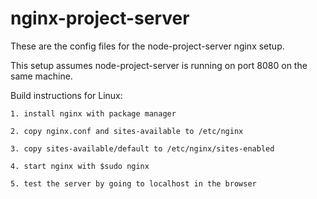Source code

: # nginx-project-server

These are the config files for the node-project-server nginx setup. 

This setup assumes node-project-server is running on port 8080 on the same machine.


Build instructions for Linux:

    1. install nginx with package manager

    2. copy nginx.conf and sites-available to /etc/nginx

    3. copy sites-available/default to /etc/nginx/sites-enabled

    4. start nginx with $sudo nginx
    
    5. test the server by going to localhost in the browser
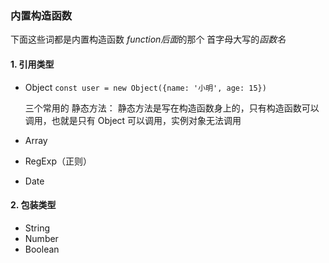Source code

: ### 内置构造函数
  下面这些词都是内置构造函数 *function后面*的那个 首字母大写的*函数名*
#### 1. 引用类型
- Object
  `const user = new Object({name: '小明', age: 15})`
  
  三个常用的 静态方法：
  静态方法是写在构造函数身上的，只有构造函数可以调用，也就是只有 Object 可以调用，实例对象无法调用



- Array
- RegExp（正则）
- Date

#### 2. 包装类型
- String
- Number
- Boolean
---
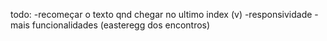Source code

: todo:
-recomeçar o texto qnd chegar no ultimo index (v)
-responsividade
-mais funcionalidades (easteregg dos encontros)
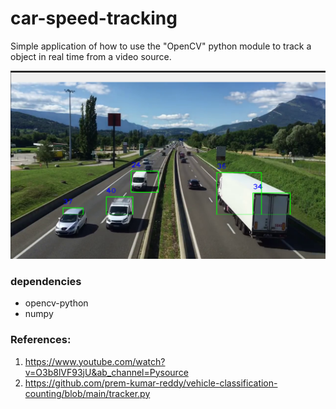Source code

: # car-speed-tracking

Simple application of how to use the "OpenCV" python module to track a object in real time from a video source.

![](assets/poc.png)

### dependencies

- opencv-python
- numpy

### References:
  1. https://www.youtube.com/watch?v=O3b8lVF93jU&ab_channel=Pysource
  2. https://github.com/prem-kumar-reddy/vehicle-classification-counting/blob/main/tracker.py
* * *
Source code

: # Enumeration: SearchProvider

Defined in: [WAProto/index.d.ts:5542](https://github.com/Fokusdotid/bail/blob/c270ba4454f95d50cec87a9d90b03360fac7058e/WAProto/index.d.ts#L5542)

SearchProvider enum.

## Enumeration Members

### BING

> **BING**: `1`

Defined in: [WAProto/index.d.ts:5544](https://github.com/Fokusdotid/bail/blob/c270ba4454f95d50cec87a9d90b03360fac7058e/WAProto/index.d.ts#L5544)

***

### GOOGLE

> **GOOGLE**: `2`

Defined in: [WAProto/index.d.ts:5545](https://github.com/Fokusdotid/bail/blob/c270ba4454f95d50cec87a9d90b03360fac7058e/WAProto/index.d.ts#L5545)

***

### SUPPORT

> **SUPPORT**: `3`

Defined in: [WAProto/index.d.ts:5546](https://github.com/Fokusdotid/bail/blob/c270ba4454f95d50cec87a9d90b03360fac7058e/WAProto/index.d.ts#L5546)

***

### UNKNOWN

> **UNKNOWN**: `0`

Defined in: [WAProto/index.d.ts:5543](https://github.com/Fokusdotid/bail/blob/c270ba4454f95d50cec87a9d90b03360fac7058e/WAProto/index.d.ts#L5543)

__HOW TO COMPLETE THIS TASK__. Go through the entries above and count the lines containing "available". Give the number only.

__RESPONSE BOX__. 2